- Opening Delimiter -

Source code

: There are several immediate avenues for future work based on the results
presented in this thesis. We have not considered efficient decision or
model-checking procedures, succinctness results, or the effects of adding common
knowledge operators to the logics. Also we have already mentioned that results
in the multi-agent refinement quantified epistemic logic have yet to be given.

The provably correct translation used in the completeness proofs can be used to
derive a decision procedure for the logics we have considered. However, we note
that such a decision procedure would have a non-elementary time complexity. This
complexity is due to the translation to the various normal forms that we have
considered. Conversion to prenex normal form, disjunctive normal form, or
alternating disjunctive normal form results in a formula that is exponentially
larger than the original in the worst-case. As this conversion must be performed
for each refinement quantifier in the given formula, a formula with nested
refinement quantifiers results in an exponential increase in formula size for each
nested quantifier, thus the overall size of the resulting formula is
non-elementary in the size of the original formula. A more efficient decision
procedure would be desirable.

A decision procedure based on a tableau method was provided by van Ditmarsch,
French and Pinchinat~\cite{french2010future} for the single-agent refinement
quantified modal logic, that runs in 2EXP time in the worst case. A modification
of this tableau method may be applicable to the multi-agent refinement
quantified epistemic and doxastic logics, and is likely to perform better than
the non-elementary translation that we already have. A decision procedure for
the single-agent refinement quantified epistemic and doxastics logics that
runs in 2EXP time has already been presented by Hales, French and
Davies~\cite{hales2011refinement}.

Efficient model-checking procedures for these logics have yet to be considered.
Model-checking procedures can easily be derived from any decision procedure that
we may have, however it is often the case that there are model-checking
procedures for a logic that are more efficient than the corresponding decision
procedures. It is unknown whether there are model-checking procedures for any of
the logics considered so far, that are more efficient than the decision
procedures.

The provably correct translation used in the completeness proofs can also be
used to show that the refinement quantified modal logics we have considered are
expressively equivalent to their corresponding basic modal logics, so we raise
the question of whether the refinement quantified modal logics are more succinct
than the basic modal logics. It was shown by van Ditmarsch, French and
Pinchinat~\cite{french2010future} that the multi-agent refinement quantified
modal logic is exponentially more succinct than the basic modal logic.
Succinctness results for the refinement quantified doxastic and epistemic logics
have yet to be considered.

- Closing Delimiter -

▸ Exercise details: From the first line to the last, copy every record exactly.

▸ Reply:
Source code

: There are several immediate avenues for future work based on the results
presented in this thesis. We have not considered efficient decision or
model-checking procedures, succinctness results, or the effects of adding common
knowledge operators to the logics. Also we have already mentioned that results
in the multi-agent refinement quantified epistemic logic have yet to be given.

The provably correct translation used in the completeness proofs can be used to
derive a decision procedure for the logics we have considered. However, we note
that such a decision procedure would have a non-elementary time complexity. This
complexity is due to the translation to the various normal forms that we have
considered. Conversion to prenex normal form, disjunctive normal form, or
alternating disjunctive normal form results in a formula that is exponentially
larger than the original in the worst-case. As this conversion must be performed
for each refinement quantifier in the given formula, a formula with nested
refinement quantifiers results in an exponential increase in formula size for each
nested quantifier, thus the overall size of the resulting formula is
non-elementary in the size of the original formula. A more efficient decision
procedure would be desirable.

A decision procedure based on a tableau method was provided by van Ditmarsch,
French and Pinchinat~\cite{french2010future} for the single-agent refinement
quantified modal logic, that runs in 2EXP time in the worst case. A modification
of this tableau method may be applicable to the multi-agent refinement
quantified epistemic and doxastic logics, and is likely to perform better than
the non-elementary translation that we already have. A decision procedure for
the single-agent refinement quantified epistemic and doxastics logics that
runs in 2EXP time has already been presented by Hales, French and
Davies~\cite{hales2011refinement}.

Efficient model-checking procedures for these logics have yet to be considered.
Model-checking procedures can easily be derived from any decision procedure that
we may have, however it is often the case that there are model-checking
procedures for a logic that are more efficient than the corresponding decision
procedures. It is unknown whether there are model-checking procedures for any of
the logics considered so far, that are more efficient than the decision
procedures.

The provably correct translation used in the completeness proofs can also be
used to show that the refinement quantified modal logics we have considered are
expressively equivalent to their corresponding basic modal logics, so we raise
the question of whether the refinement quantified modal logics are more succinct
than the basic modal logics. It was shown by van Ditmarsch, French and
Pinchinat~\cite{french2010future} that the multi-agent refinement quantified
modal logic is exponentially more succinct than the basic modal logic.
Succinctness results for the refinement quantified doxastic and epistemic logics
have yet to be considered.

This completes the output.